[Directions for this task] The answer should be the lines from the one with "style is unavailable." through the final line of the entries, restated word for word.

[Exercise data]
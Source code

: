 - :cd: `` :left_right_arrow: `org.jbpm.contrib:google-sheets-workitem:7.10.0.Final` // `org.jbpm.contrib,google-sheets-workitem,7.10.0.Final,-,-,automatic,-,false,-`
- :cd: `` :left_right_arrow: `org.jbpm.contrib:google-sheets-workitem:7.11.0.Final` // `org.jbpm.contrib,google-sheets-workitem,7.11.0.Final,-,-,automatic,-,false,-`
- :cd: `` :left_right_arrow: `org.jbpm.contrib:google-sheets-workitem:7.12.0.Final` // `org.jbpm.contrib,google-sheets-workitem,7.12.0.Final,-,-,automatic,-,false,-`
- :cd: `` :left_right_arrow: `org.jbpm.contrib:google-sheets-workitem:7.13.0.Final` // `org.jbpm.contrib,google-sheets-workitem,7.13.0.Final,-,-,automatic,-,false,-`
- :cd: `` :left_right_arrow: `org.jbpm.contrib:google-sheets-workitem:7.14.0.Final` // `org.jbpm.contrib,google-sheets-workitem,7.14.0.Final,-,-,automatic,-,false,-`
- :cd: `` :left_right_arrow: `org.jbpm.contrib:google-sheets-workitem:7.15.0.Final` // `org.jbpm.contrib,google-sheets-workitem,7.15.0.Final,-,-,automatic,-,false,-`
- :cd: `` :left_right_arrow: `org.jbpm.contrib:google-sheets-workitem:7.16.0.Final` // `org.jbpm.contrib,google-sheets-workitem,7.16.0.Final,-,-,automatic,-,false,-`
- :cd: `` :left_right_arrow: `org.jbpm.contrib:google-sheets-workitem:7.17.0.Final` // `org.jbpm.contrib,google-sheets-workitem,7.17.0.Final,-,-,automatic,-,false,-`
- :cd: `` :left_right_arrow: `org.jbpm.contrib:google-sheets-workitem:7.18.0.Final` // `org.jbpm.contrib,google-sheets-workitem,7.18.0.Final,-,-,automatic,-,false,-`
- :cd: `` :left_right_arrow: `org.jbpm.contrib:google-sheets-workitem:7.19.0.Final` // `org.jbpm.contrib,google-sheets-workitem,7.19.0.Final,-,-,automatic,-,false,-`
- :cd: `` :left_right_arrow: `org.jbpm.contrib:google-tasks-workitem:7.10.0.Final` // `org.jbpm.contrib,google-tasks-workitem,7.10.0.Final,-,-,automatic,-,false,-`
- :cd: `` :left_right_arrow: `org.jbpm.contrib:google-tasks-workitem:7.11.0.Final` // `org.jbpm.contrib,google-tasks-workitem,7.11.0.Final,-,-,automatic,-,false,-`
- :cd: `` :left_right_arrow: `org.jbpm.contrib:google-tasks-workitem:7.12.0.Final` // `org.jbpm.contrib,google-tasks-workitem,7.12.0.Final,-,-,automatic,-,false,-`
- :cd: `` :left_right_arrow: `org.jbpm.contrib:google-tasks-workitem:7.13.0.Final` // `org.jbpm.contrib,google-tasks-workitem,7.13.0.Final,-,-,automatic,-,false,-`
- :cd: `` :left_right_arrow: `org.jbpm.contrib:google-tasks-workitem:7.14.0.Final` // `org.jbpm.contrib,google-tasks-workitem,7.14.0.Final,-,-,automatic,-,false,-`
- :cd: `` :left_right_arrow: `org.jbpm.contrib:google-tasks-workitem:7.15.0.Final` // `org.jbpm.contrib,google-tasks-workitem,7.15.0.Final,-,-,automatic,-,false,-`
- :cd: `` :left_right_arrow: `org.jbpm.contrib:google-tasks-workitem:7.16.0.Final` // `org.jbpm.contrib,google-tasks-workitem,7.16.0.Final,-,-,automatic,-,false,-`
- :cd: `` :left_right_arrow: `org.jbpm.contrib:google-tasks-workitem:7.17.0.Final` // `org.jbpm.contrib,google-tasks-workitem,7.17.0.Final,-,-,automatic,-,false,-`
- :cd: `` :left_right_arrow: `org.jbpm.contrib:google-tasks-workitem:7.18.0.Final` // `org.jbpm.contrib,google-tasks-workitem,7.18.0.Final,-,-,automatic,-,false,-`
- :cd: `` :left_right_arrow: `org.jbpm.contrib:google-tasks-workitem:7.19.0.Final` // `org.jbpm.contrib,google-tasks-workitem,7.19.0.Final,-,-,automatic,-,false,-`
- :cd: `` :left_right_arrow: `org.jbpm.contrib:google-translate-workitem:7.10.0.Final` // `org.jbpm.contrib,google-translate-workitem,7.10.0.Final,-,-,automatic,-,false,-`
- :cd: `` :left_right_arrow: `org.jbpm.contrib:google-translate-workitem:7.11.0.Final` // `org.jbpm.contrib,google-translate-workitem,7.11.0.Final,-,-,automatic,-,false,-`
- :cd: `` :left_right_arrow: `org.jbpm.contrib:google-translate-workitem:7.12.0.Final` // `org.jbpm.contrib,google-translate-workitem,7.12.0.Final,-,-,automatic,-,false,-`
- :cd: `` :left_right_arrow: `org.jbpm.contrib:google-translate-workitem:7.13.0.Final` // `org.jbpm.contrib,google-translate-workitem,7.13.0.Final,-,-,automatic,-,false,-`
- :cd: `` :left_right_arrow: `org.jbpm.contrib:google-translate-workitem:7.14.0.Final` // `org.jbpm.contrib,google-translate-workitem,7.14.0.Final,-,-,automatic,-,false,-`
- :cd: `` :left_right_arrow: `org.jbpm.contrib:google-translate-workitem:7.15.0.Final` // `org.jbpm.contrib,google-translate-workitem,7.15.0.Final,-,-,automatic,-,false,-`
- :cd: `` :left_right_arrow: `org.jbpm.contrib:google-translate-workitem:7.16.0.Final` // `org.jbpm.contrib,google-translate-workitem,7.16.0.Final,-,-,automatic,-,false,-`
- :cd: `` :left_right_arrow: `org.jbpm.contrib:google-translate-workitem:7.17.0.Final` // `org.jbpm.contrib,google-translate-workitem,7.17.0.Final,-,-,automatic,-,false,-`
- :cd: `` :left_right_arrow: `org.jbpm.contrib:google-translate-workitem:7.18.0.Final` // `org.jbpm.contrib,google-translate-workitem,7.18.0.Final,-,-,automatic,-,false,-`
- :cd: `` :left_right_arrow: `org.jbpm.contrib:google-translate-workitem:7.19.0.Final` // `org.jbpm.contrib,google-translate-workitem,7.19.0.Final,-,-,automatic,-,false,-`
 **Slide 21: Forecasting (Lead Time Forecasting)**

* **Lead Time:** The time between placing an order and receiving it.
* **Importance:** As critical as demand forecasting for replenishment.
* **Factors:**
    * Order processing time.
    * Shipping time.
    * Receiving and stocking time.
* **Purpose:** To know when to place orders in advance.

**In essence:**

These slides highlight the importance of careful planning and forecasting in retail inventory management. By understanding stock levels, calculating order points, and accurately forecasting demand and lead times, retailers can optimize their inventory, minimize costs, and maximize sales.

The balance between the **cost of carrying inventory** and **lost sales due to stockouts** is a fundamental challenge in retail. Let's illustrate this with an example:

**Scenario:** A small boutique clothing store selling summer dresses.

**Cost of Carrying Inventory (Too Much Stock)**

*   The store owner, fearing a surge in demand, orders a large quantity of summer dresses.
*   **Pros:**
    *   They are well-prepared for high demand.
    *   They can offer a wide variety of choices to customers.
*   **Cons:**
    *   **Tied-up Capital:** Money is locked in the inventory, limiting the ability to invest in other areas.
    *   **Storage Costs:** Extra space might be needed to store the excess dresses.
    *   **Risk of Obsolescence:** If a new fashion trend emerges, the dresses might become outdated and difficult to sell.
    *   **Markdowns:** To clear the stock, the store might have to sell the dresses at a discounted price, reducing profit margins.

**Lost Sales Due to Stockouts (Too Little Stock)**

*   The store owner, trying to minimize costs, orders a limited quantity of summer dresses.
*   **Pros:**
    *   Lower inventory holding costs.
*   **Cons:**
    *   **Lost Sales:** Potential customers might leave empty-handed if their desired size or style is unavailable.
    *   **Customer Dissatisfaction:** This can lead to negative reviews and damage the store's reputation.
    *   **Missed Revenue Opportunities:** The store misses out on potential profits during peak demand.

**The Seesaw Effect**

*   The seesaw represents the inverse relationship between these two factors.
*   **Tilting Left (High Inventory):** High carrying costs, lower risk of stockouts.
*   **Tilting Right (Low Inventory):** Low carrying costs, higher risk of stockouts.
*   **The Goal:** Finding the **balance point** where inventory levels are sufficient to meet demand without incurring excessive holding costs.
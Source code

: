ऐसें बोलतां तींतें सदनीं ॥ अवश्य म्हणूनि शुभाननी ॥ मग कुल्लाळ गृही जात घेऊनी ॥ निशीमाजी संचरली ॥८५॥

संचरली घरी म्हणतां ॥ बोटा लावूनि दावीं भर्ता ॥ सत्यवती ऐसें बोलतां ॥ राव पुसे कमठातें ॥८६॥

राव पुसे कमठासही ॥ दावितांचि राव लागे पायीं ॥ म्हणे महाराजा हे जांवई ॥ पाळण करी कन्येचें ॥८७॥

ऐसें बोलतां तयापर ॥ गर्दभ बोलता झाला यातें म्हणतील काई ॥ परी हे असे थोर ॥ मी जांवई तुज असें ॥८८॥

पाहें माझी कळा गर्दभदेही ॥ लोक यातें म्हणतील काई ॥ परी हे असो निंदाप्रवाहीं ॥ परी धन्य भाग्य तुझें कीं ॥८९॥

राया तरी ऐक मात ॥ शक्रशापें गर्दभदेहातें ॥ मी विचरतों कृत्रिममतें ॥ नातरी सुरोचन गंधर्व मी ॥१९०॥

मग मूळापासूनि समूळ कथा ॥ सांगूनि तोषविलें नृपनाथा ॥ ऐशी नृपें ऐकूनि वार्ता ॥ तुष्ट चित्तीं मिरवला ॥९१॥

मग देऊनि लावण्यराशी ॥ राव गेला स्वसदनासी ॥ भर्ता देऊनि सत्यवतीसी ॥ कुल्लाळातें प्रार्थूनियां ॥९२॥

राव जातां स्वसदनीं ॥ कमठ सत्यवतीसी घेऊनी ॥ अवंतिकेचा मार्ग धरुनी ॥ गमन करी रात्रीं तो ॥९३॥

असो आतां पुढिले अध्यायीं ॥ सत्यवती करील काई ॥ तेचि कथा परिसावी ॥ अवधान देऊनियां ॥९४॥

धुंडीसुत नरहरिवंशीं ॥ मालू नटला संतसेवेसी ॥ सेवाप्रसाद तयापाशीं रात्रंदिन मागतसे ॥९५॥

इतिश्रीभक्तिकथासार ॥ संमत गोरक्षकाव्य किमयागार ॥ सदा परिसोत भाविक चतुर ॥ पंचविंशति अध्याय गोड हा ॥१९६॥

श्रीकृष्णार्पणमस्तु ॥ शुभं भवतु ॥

[Response for this exercise]
    *   **Lost Sales:** Potential customers might leave empty-handed if their desired size or style is unavailable.
    *   **Customer Dissatisfaction:** This can lead to negative reviews and damage the store's reputation.
    *   **Missed Revenue Opportunities:** The store misses out on potential profits during peak demand.

**The Seesaw Effect**

*   The seesaw represents the inverse relationship between these two factors.
*   **Tilting Left (High Inventory):** High carrying costs, lower risk of stockouts.
*   **Tilting Right (Low Inventory):** Low carrying costs, higher risk of stockouts.
*   **The Goal:** Finding the **balance point** where inventory levels are sufficient to meet demand without incurring excessive holding costs.
Source code

:ऐसें बोलतां तींतें सदनीं ॥ अवश्य म्हणूनि शुभाननी ॥ मग कुल्लाळ गृही जात घेऊनी ॥ निशीमाजी संचरली ॥८५॥

संचरली घरी म्हणतां ॥ बोटा लावूनि दावीं भर्ता ॥ सत्यवती ऐसें बोलतां ॥ राव पुसे कमठातें ॥८६॥

राव पुसे कमठासही ॥ दावितांचि राव लागे पायीं ॥ म्हणे महाराजा हे जांवई ॥ पाळण करी कन्येचें ॥८७॥

ऐसें बोलतां तयापर ॥ गर्दभ बोलता झाला यातें म्हणतील काई ॥ परी हे असे थोर ॥ मी जांवई तुज असें ॥८८॥

पाहें माझी कळा गर्दभदेही ॥ लोक यातें म्हणतील काई ॥ परी हे असो निंदाप्रवाहीं ॥ परी धन्य भाग्य तुझें कीं ॥८९॥

राया तरी ऐक मात ॥ शक्रशापें गर्दभदेहातें ॥ मी विचरतों कृत्रिममतें ॥ नातरी सुरोचन गंधर्व मी ॥१९०॥

मग मूळापासूनि समूळ कथा ॥ सांगूनि तोषविलें नृपनाथा ॥ ऐशी नृपें ऐकूनि वार्ता ॥ तुष्ट चित्तीं मिरवला ॥९१॥

मग देऊनि लावण्यराशी ॥ राव गेला स्वसदनासी ॥ भर्ता देऊनि सत्यवतीसी ॥ कुल्लाळातें प्रार्थूनियां ॥९२॥

राव जातां स्वसदनीं ॥ कमठ सत्यवतीसी घेऊनी ॥ अवंतिकेचा मार्ग धरुनी ॥ गमन करी रात्रीं तो ॥९३॥

असो आतां पुढिले अध्यायीं ॥ सत्यवती करील काई ॥ तेचि कथा परिसावी ॥ अवधान देऊनियां ॥९४॥

धुंडीसुत नरहरिवंशीं ॥ मालू नटला संतसेवेसी ॥ सेवाप्रसाद तयापाशीं रात्रंदिन मागतसे ॥९५॥

इतिश्रीभक्तिकथासार ॥ संमत गोरक्षकाव्य किमयागार ॥ सदा परिसोत भाविक चतुर ॥ पंचविंशति अध्याय गोड हा ॥१९६॥

श्रीकृष्णार्पणमस्तु ॥ शुभं भवतु ॥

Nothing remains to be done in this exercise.